The good news is that illness rates were highest when surfing during the rain and the first day after the rain. Disease rates then decreased each day after the rain, declining to near baseline levels after 72 hours.
Therefore, it may not be a good idea to ride waves when rain is falling from the sky.
Stay away from salt water for at least three days. It’s a bit like a surfer’s ear : you think it won’t happen to you until it does.
Another study by the UCLA Institute for Environment and Sustainability revealed that bacteria levels in water after storms are alarming.
The scientists studied water quality data from 32 popular beaches in Los Angeles and Orange counties over seven years.
They found that elevated levels of bacteria persisted in the water at beaches located near storm drains and creek outlets.
“Although the three-day rule is simple, it is not applicable to all beaches and is not the best protection of public health,” the UCLA researchers explain.
“Public health agencies should advise bathers to avoid contact with water on closed beaches and affected storm drains, streams, or rivers for at least five days after significant rainfall.”
California surfers are advised to stay out of the water five days after it rains. The three-day rule is appropriate only for open beaches.
The scientists recommend that the Golden State develop a uniform protocol for monitoring and classifying beaches affected by stormwater runoff throughout the state.
British surfers are also three times more likely to have antibiotic resistant bacteria (ARBs) in their intestines than non-surfers.
The study carried out by the University of Exeter in conjunction with the environmental organization Surfers Against Sewage revealed that surfers ingest ten times more water from the ocean than people who swim in the sea and do not surf.

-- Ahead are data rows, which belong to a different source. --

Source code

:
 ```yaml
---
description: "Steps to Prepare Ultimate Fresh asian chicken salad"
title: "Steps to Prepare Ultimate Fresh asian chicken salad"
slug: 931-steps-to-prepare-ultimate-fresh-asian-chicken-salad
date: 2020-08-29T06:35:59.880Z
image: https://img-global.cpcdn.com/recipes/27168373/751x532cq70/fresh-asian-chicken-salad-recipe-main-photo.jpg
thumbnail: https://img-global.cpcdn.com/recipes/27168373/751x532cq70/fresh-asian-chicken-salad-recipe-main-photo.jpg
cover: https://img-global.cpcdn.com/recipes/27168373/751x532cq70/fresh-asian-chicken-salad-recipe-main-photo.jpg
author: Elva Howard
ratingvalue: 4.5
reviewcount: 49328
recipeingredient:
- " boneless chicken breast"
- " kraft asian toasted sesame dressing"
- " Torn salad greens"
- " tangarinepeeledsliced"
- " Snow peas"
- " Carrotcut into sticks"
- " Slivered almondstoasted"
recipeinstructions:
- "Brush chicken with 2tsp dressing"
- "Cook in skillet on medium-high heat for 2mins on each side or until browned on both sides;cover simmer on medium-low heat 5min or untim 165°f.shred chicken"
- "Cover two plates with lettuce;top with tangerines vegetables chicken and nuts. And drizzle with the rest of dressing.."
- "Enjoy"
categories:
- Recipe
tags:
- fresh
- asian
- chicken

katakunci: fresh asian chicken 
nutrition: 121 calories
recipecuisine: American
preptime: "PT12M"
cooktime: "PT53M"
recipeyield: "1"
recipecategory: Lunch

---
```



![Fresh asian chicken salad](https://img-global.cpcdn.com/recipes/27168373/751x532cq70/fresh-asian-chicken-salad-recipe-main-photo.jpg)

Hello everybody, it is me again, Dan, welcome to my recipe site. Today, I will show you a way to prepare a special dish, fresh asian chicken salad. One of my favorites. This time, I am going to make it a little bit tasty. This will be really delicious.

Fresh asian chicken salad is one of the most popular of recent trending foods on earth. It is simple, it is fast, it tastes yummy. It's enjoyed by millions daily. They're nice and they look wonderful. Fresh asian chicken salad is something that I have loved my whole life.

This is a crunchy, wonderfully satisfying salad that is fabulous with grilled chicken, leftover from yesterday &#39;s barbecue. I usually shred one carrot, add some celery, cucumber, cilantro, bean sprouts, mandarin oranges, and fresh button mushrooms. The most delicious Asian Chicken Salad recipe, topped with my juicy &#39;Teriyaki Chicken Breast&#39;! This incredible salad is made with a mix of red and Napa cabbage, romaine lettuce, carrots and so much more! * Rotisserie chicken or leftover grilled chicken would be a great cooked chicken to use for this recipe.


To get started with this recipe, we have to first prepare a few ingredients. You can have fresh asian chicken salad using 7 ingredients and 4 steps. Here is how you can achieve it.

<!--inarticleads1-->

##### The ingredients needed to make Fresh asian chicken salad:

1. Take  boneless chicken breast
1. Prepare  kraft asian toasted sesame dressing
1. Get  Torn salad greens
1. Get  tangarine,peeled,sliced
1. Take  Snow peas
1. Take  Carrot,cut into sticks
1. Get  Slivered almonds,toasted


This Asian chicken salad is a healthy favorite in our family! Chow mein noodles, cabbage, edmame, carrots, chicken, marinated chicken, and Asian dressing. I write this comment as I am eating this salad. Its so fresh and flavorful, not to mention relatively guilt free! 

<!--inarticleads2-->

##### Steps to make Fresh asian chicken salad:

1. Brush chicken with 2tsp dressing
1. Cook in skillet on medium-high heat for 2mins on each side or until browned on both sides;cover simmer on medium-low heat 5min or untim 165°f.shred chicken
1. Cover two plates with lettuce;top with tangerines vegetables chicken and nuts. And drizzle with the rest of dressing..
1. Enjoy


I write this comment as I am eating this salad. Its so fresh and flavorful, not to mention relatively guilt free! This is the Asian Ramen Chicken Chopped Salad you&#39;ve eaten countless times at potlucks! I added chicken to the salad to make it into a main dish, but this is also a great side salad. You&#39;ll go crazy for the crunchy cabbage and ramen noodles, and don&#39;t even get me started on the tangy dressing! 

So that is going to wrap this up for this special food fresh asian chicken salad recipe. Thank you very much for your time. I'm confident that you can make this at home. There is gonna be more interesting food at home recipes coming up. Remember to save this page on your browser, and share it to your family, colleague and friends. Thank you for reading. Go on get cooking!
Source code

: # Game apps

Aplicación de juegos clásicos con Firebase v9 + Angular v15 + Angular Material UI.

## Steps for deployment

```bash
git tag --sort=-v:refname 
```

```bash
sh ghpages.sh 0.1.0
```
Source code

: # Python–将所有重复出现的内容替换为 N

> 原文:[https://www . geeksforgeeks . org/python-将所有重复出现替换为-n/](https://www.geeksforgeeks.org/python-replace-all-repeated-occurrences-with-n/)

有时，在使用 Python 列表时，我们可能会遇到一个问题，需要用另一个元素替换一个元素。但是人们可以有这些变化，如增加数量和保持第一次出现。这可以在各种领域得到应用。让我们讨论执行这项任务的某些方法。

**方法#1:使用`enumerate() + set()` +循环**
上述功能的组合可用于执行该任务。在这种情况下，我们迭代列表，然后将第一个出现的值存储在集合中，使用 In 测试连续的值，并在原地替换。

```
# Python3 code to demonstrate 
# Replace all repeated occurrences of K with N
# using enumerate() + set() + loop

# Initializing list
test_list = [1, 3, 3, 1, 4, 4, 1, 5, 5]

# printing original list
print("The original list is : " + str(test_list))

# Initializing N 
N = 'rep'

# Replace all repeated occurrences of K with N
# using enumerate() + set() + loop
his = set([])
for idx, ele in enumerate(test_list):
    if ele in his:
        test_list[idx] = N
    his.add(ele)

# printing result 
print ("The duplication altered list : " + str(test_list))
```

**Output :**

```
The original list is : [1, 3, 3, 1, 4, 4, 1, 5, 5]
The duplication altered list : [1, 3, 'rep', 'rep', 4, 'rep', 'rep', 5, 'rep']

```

The researchers asked UK surfers to provide stool samples to test whether their intestines contained E. coli bacteria that could grow in the presence of a widely used antibiotic, cefotaxime.
Cefotaxime is known to effectively kill E. coli bacteria, but could the surfers have developed adequate resistance to the antibiotic?
After comparing the result with non-surfers, the scientists found that 9 percent of surfers had antibiotic-resistant bacteria, compared to just 3 percent of non-surfers.
“Antimicrobial resistance is one of the biggest health challenges of our time. We urgently need to know more about how humans are exposed to these bacteria and how they colonize our intestines,” said Anne Leonard, from the University of Exeter Medical School, who led the study.
The results are alarming because they confirm that genes can be passed between bacteria, meaning they can potentially spread the ability to resist antibiotic treatment between bacteria.
The research was carried out in England and Wales and analyzed a total of 300 samples.
According to the researchers, around 2.5 million surf sessions take place in British waters each year.
The state of UK marine waters does not differ drastically from international standards.
This leads us to the conclusion that surfers are indeed a vulnerable population, and sewage and waste pollution are serious threats that local authorities and national governments need to urgently address.
At Your Own Risk
If you are willing to sacrifice your health and eventually your life, be sure to do the following immediately after your session is over:
- Take a fresh water shower;
- Drain mucus and sinuses from the nose and throat;
- Disinfect your nasal passages;
- Unclog and clean your ears;
- Drink a lot of water ;
- Eat plenty of vegetables, fruits, and foods rich in vitamin C;
Protect your health. Don’t go surfing after it rains. Check the water quality at your favorite surf breaks before making a decision.